Work item ▸ Find the word "AIDR" in the data, then copy each line where it is found.

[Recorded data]
=== Section Start ===

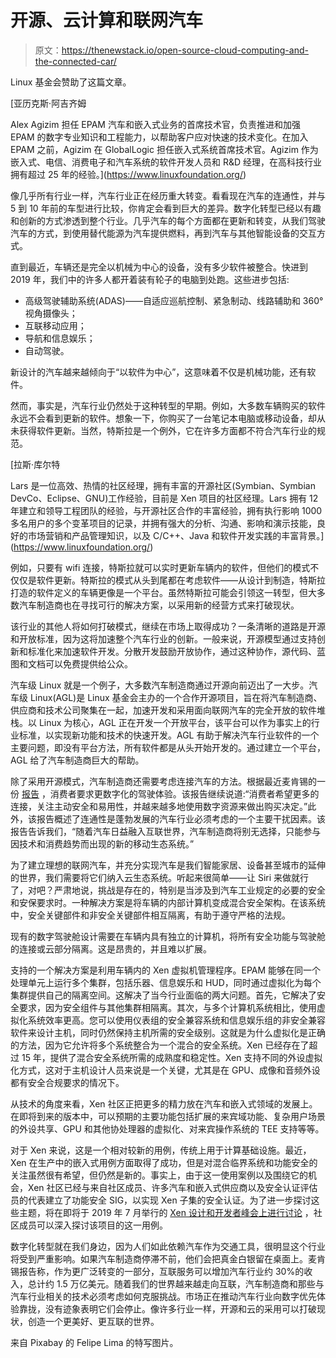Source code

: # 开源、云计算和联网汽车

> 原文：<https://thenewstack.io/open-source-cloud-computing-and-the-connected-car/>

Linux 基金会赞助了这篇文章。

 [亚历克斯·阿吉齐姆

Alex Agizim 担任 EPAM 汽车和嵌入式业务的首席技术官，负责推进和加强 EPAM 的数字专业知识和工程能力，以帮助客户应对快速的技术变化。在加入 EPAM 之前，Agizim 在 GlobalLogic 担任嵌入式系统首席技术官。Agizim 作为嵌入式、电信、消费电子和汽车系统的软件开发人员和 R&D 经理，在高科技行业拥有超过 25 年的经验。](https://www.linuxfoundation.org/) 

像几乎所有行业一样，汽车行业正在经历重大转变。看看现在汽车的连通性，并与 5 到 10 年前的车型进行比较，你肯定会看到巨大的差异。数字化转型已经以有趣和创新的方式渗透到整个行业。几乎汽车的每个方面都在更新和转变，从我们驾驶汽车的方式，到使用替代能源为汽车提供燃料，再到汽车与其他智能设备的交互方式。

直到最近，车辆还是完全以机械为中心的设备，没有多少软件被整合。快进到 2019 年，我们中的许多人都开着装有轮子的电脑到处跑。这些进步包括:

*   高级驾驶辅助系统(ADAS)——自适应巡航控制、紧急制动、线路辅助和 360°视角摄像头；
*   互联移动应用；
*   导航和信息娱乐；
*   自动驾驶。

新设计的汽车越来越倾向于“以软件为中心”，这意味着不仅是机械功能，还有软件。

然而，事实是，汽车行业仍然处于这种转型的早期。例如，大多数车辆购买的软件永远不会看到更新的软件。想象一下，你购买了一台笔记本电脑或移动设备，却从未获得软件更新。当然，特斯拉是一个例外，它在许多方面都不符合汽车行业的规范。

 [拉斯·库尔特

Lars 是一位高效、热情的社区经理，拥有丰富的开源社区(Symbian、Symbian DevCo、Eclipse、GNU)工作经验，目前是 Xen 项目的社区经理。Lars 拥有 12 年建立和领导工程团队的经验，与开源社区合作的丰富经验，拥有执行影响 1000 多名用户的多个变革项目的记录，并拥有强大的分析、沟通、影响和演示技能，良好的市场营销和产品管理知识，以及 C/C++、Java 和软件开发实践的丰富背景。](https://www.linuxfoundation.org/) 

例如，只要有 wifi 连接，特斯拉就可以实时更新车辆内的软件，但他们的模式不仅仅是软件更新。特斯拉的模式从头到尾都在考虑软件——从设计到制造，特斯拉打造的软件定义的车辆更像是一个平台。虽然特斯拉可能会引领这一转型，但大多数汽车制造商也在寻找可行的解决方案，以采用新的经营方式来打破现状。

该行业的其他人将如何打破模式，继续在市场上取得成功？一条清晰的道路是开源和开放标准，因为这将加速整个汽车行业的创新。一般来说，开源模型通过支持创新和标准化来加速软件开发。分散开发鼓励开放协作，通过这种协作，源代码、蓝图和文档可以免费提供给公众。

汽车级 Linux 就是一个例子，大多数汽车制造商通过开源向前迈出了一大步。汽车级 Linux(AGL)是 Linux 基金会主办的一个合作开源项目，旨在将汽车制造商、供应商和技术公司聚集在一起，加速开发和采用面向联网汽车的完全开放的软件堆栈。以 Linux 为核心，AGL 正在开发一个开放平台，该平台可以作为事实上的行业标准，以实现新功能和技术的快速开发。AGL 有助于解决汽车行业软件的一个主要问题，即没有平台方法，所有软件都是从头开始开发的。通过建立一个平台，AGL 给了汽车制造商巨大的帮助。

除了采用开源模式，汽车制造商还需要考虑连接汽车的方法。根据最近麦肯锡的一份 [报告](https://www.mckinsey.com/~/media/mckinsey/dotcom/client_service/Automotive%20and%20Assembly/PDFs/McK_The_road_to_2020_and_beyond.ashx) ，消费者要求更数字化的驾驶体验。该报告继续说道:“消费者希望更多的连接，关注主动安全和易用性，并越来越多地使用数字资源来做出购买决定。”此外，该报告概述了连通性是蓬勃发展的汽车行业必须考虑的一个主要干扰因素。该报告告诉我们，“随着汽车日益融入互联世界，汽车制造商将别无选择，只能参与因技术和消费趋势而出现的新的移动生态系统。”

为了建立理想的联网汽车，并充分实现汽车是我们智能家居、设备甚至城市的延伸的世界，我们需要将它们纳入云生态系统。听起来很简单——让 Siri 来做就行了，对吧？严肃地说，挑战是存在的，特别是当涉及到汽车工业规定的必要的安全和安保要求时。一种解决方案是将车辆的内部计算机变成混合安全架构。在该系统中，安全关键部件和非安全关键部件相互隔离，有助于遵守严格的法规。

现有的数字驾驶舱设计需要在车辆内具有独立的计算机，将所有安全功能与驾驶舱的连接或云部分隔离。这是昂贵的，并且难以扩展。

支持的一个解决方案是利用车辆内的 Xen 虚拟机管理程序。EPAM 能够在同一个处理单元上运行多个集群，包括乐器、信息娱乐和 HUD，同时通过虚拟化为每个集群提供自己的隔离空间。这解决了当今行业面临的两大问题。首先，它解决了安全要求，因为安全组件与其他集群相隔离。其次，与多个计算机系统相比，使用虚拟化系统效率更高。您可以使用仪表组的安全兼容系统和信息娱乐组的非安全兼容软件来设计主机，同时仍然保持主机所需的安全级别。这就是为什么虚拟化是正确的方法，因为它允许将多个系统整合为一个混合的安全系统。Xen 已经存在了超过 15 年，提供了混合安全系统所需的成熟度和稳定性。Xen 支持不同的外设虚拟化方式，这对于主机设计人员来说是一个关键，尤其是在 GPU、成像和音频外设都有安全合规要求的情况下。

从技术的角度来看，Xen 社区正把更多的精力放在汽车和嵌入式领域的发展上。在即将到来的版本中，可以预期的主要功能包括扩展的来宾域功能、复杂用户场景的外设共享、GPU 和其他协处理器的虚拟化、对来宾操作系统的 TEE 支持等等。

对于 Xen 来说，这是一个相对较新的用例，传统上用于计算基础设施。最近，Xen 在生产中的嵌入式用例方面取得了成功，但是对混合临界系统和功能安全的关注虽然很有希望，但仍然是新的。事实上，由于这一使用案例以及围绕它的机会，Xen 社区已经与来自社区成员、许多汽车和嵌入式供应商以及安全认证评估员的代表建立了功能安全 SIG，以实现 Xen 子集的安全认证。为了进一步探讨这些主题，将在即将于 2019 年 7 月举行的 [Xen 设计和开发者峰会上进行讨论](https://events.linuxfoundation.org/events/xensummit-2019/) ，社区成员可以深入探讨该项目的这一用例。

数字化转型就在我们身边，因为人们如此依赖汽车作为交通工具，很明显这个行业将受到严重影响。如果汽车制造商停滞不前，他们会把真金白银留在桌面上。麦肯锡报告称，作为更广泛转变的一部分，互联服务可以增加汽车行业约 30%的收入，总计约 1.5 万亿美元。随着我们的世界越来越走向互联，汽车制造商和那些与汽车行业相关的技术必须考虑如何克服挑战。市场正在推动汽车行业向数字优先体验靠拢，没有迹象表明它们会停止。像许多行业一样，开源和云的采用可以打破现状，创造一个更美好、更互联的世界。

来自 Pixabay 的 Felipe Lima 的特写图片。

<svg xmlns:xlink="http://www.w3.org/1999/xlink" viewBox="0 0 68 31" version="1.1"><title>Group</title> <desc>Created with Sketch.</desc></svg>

=== Section End ===
=== Section Start ===

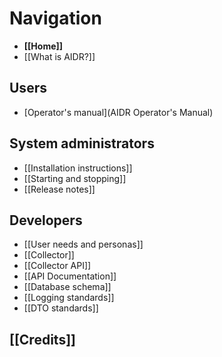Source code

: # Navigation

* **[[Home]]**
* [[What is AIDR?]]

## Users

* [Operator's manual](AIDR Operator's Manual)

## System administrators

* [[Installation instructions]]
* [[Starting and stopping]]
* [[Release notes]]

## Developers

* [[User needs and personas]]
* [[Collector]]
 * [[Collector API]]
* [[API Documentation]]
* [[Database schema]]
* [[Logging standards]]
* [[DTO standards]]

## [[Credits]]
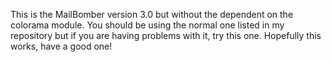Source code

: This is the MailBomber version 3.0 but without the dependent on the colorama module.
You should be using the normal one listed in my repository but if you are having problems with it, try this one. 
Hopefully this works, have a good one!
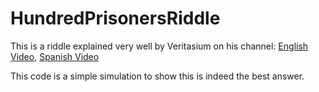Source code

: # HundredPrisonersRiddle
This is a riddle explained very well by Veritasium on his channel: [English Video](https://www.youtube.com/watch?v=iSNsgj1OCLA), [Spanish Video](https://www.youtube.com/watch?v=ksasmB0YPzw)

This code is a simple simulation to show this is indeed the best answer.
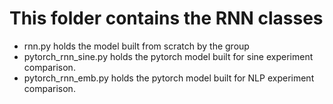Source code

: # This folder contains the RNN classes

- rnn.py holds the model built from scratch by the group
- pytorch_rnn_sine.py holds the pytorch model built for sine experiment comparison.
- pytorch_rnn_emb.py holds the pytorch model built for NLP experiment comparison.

=== Section End ===

Written answer ▸
* [[What is AIDR?]]
* [Operator's manual](AIDR Operator's Manual)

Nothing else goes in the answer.